2:00 PM – 3:00 PM Tuesday, December 9^th, 2025

Location

Hybrid（CryoEM building and Zoom）

Speakers: Patrick D. Shaw Stewart

Douglas Instruments Ltd（UK）
University of Southampton（UK）

Abstract

Serial data collection and microED techniques typically require “slurries” of tiny, well-ordered crystals [1]. Neutron diffraction requires very large single crystals. Creating samples for these techniques is often a complex process that requires multiple rounds of optimization. To guide them in this task, protein crystallizers often keep a notional phase diagram in mind, which has four zones: an undersaturated zone where protein always remains in solution, a metastable zone where crystals will grow when seeds are added, a crystal nucleation zone where crystals appear spontaneously, and a protein precipitation zone. However, the shape of real-life phase diagrams can vary, making the interpretation of experimental results difficult. It is therefore very helpful to determine the phase diagrams of individual target proteins experimentally. Douglas Instruments, in collaboration with the University of Southampton, has introduced a rapid and straightforward method for generating custom phase diagrams using just 15 – 60 µL of protein [Fig. 1]. The most straightforward approach utilizes the microbatch-under-oil method to prevent concentrating the sample drop (as would occur in a vapor diffusion setup). By carrying out the same procedure with and without a seedstock, the metastable zone can be identified [2]. Moreover, advanced methods often require relatively large sample volumes, and microbatch can easily be scaled up to 50 µL or larger “batches” using robotics. A new variation of the method eliminates the need for oil by using a sitting drop setup, where solutions are dispensed to the reservoirs that exactly balance the concentrations of the drops. We present case studies where phase diagrams were utilized to enhance control and crystal quality for both routine and advanced data collection.
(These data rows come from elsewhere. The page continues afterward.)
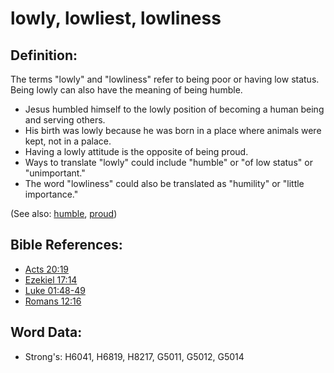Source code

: # lowly, lowliest, lowliness #

## Definition: ##

The terms "lowly" and "lowliness" refer to being poor or having low status. Being lowly can also have the meaning of being humble.

* Jesus humbled himself to the lowly position of becoming a human being and serving others.
* His birth was lowly because he was born in a place where animals were kept, not in a palace.
* Having a lowly attitude is the opposite of being proud.
* Ways to translate "lowly" could include "humble" or "of low status" or "unimportant."
* The word "lowliness" could also be translated as "humility" or "little importance."

(See also: [humble](../kt/humble.md), [proud](../other/proud.md))

## Bible References: ##

* [Acts 20:19](rc://en/tn/help/act/20/19)
* [Ezekiel 17:14](rc://en/tn/help/ezk/17/14)
* [Luke 01:48-49](rc://en/tn/help/luk/01/48)
* [Romans 12:16](rc://en/tn/help/rom/12/16)

## Word Data: ##

* Strong's: H6041, H6819, H8217, G5011, G5012, G5014
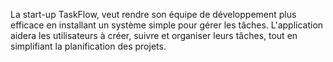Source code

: La start-up TaskFlow, veut rendre son équipe de développement plus efficace en installant un système simple pour gérer les tâches. L'application aidera les utilisateurs à créer, suivre et organiser leurs tâches, tout en simplifiant la planification des projets.
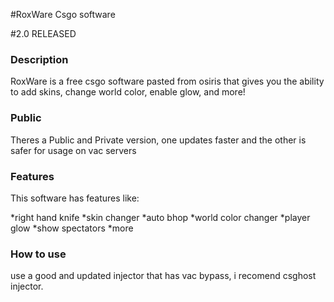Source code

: #RoxWare Csgo software

#2.0 RELEASED

### Description

RoxWare is a free csgo software pasted from osiris that gives you the ability to add skins, change world color, enable glow, and more!

### Public
Theres a Public and Private version, one updates faster and the other is safer for usage on vac servers

### Features

This software has features like:

*right hand knife
*skin changer
*auto bhop
*world color changer
*player glow
*show spectators
*more

### How to use

use a good and updated injector that has vac bypass, i recomend csghost injector.

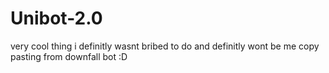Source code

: # Unibot-2.0
very cool thing i definitly wasnt bribed to do and definitly wont be me copy pasting from downfall bot :D
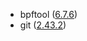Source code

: - bpftool ([6.7.6](https://kernelnewbies.org/Linux_6.7#Tracing.2C_probing_and_BPF))
- git ([2.43.2](https://github.com/git/git/blob/v2.43.2/Documentation/RelNotes/2.43.2.txt))
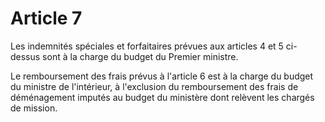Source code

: # Article 7

Les indemnités spéciales et forfaitaires prévues aux articles 4 et 5 ci-dessus sont à la charge du budget du Premier ministre.

Le remboursement des frais prévus à l'article 6 est à la charge du budget du ministre de l'intérieur, à l'exclusion du remboursement des frais de déménagement imputés au budget du ministère dont relèvent les chargés de mission.
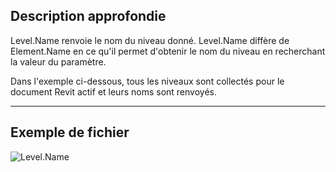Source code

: ## Description approfondie
Level.Name renvoie le nom du niveau donné. Level.Name diffère de Element.Name en ce qu'il permet d'obtenir le nom du niveau en recherchant la valeur du paramètre.

Dans l'exemple ci-dessous, tous les niveaux sont collectés pour le document Revit actif et leurs noms sont renvoyés.
___
## Exemple de fichier

![Level.Name](./Revit.Elements.Level.Name_img.jpg)

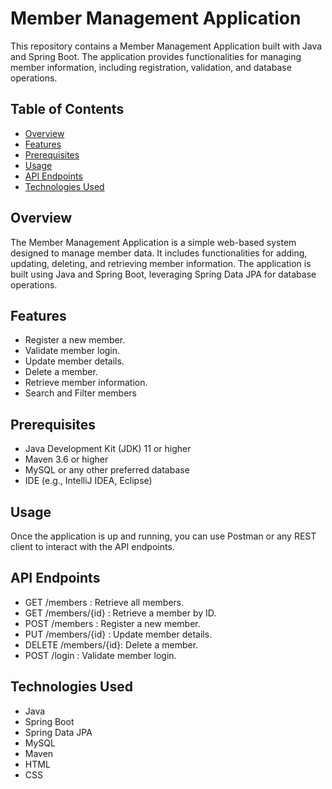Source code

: # Member Management Application

This repository contains a Member Management Application built with Java and Spring Boot. The application provides functionalities for managing member information, including registration, validation, and database operations.

## Table of Contents

- [Overview](#overview)
- [Features](#features)
- [Prerequisites](#prerequisites)
- [Usage](#usage)
- [API Endpoints](#api-endpoints)
- [Technologies Used](#technologies-used)

## Overview

The Member Management Application is a simple web-based system designed to manage member data. It includes functionalities for adding, updating, deleting, and retrieving member information. The application is built using Java and Spring Boot, leveraging Spring Data JPA for database operations.

## Features

- Register a new member.
- Validate member login.
- Update member details.
- Delete a member.
- Retrieve member information.
- Search and Filter members


## Prerequisites

- Java Development Kit (JDK) 11 or higher
- Maven 3.6 or higher
- MySQL or any other preferred database
- IDE (e.g., IntelliJ IDEA, Eclipse)

## Usage 

Once the application is up and running, you can use Postman or any REST client to interact with the API endpoints.

## API Endpoints

- GET /members        : Retrieve all members.
- GET /members/{id}   : Retrieve a member by ID.
- POST /members       : Register a new member.
- PUT /members/{id}   : Update member details.
- DELETE /members/{id}: Delete a member.
- POST /login         : Validate member login.

## Technologies Used

- Java
- Spring Boot
- Spring Data JPA
- MySQL
- Maven
- HTML
- CSS



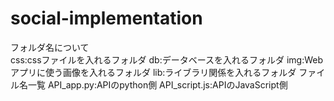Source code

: # social-implementation
フォルダ名について<br>css:cssファイルを入れるフォルダ
  db:データベースを入れるフォルダ
  img:Webアプリに使う画像を入れるフォルダ
  lib:ライブラリ関係を入れるフォルダ
ファイル名一覧
  API_app.py:APIのpython側
  API_script.js:APIのJavaScript側
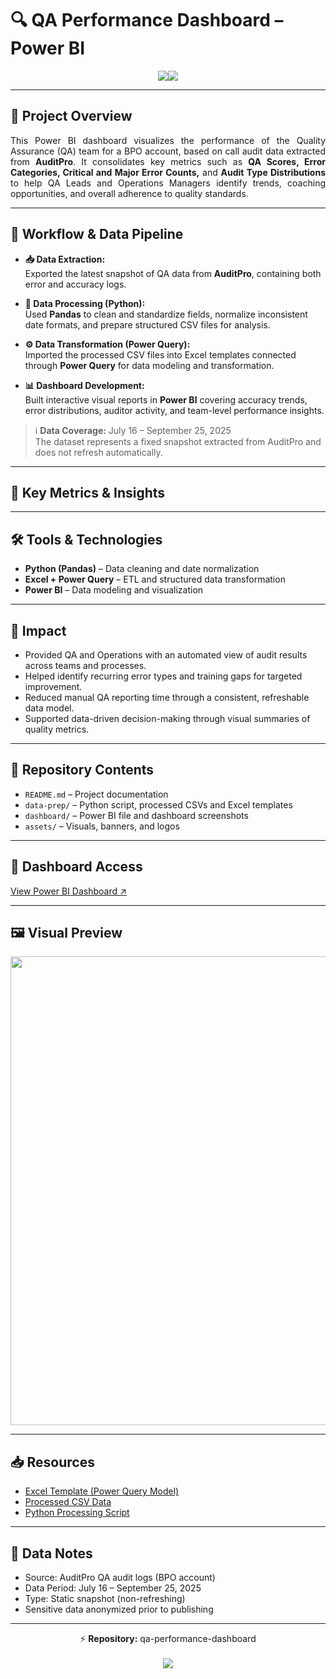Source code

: # 🔍 QA Performance Dashboard – Power BI 
<p align="center">
  <a href="https://github.com/joshuaalmari/data-analytics-portfolio" style="text-decoration:none;">
    <img src="https://img.shields.io/badge/DATA%20ANALYTICS%20PORTFOLIO-2f2f2f?style=for-the-badge"><img src="https://img.shields.io/badge/CLICK%20TO%20RETURN-0078D4?style=for-the-badge">
  </a>
</p>

---

## 🧭 Project Overview  
<p align="justify">
This Power BI dashboard visualizes the performance of the Quality Assurance (QA) team for a BPO account, based on call audit data extracted from <b>AuditPro</b>. It consolidates key metrics such as <b>QA Scores, Error Categories, Critical and Major Error Counts,</b> and <b>Audit Type Distributions</b> to help QA Leads and Operations Managers identify trends, coaching opportunities, and overall adherence to quality standards.
</p>

---

## 🔧 Workflow & Data Pipeline  
- **📥 Data Extraction:**  
  Exported the latest snapshot of QA data from <b>AuditPro</b>, containing both error and accuracy logs.  

- **🐍 Data Processing (Python):**  
  Used <b>Pandas</b> to clean and standardize fields, normalize inconsistent date formats, and prepare structured CSV files for analysis.  

- **⚙️ Data Transformation (Power Query):**  
  Imported the processed CSV files into Excel templates connected through <b>Power Query</b> for data modeling and transformation.  

- **📊 Dashboard Development:**  
  Built interactive visual reports in <b>Power BI</b> covering accuracy trends, error distributions, auditor activity, and team-level performance insights.  

> ℹ️ <b>Data Coverage:</b> July 16 – September 25, 2025  
> The dataset represents a fixed snapshot extracted from AuditPro and does not refresh automatically.  

---

## 📌 Key Metrics & Insights  


---

## 🛠️ Tools & Technologies  
- **Python (Pandas)** – Data cleaning and date normalization  
- **Excel + Power Query** – ETL and structured data transformation  
- **Power BI** – Data modeling and visualization  

---

## 🚀 Impact  
- Provided QA and Operations with an automated view of audit results across teams and processes.  
- Helped identify recurring error types and training gaps for targeted improvement.  
- Reduced manual QA reporting time through a consistent, refreshable data model.  
- Supported data-driven decision-making through visual summaries of quality metrics.  

---

## 📁 Repository Contents  
- `README.md` – Project documentation  
- `data-prep/` – Python script, processed CSVs and Excel templates  
- `dashboard/` – Power BI file and dashboard screenshots  
- `assets/` – Visuals, banners, and logos  

---

## 🔗 Dashboard Access  
[View Power BI Dashboard ↗](https://app.powerbi.com/view?r=YOUR_DASHBOARD_LINK)

---

## 🖼️ Visual Preview  
<p align="center">
  <img src="dashboard/powerbi_dashboard_overview.png" width="750">
</p>

---

## 📥 Resources  
- [Excel Template (Power Query Model)](data-prep/)  
- [Processed CSV Data](data-prep/)  
- [Python Processing Script](data-prep/)  

---

## 📎 Data Notes  
- Source: AuditPro QA audit logs (BPO account)  
- Data Period: July 16 – September 25, 2025  
- Type: Static snapshot (non-refreshing)  
- Sensitive data anonymized prior to publishing  

---

<p align="center">
  ⚡ <b>Repository:</b> qa-performance-dashboard
   <br><br>
  <a href="https://github.com/joshuaalmari/data-analytics-portfolio">
    <img src="https://img.shields.io/badge/BACK%20TO-DATA%20ANALYTICS%20PORTFOLIO-2f2f2f?style=for-the-badge&logo=github&logoColor=white"/>
  </a>
</p>
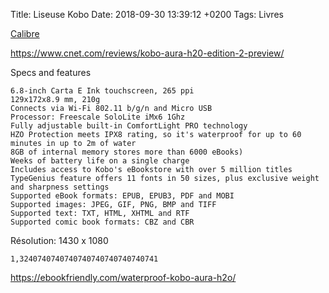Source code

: Title:  Liseuse Kobo
Date:   2018-09-30 13:39:12 +0200
Tags: Livres


[Calibre](https://calibre-ebook.com/)

<https://www.cnet.com/reviews/kobo-aura-h20-edition-2-preview/>


Specs and features

    6.8-inch Carta E Ink touchscreen, 265 ppi
    129x172x8.9 mm, 210g
    Connects via Wi-Fi 802.11 b/g/n and Micro USB
    Processor: Freescale SoloLite iMx6 1Ghz
    Fully adjustable built-in ComfortLight PRO technology
    HZO Protection meets IPX8 rating, so it's waterproof for up to 60 minutes in up to 2m of water
    8GB of internal memory stores more than 6000 eBooks)
    Weeks of battery life on a single charge
    Includes access to Kobo's eBookstore with over 5 million titles
    TypeGenius feature offers 11 fonts in 50 sizes, plus exclusive weight and sharpness settings
    Supported eBook formats: EPUB, EPUB3, PDF and MOBI
    Supported images: JPEG, GIF, PNG, BMP and TIFF
    Supported text: TXT, HTML, XHTML and RTF
    Supported comic book formats: CBZ and CBR

Résolution: 1430 x 1080

	1,3240740740740740740740740740741

<https://ebookfriendly.com/waterproof-kobo-aura-h2o/>

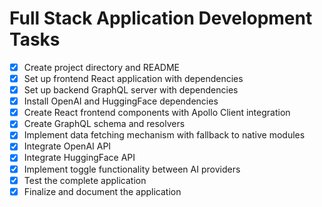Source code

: # Full Stack Application Development Tasks

- [x] Create project directory and README
- [x] Set up frontend React application with dependencies
- [x] Set up backend GraphQL server with dependencies
- [x] Install OpenAI and HuggingFace dependencies
- [x] Create React frontend components with Apollo Client integration
- [x] Create GraphQL schema and resolvers
- [x] Implement data fetching mechanism with fallback to native modules
- [x] Integrate OpenAI API
- [x] Integrate HuggingFace API
- [x] Implement toggle functionality between AI providers
- [x] Test the complete application
- [x] Finalize and document the application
Figure 1.  The rapid determination of a protein’s phase diagram using　a microbatch-under-oil format.  Blue circles indicate the conditions that were tested.  Images of the wells are shown in conditions of interest. All points on the accessible phase diagram can be reached by mixing the three ingredients shown: protein stock (red circle), precipitant or cocktail stock (green circle) and a diluent, normally water (cyan circle).  To find the border of the metastable zone (dotted line) the experiment was repeated with the addition of a seed-stock (results not shown).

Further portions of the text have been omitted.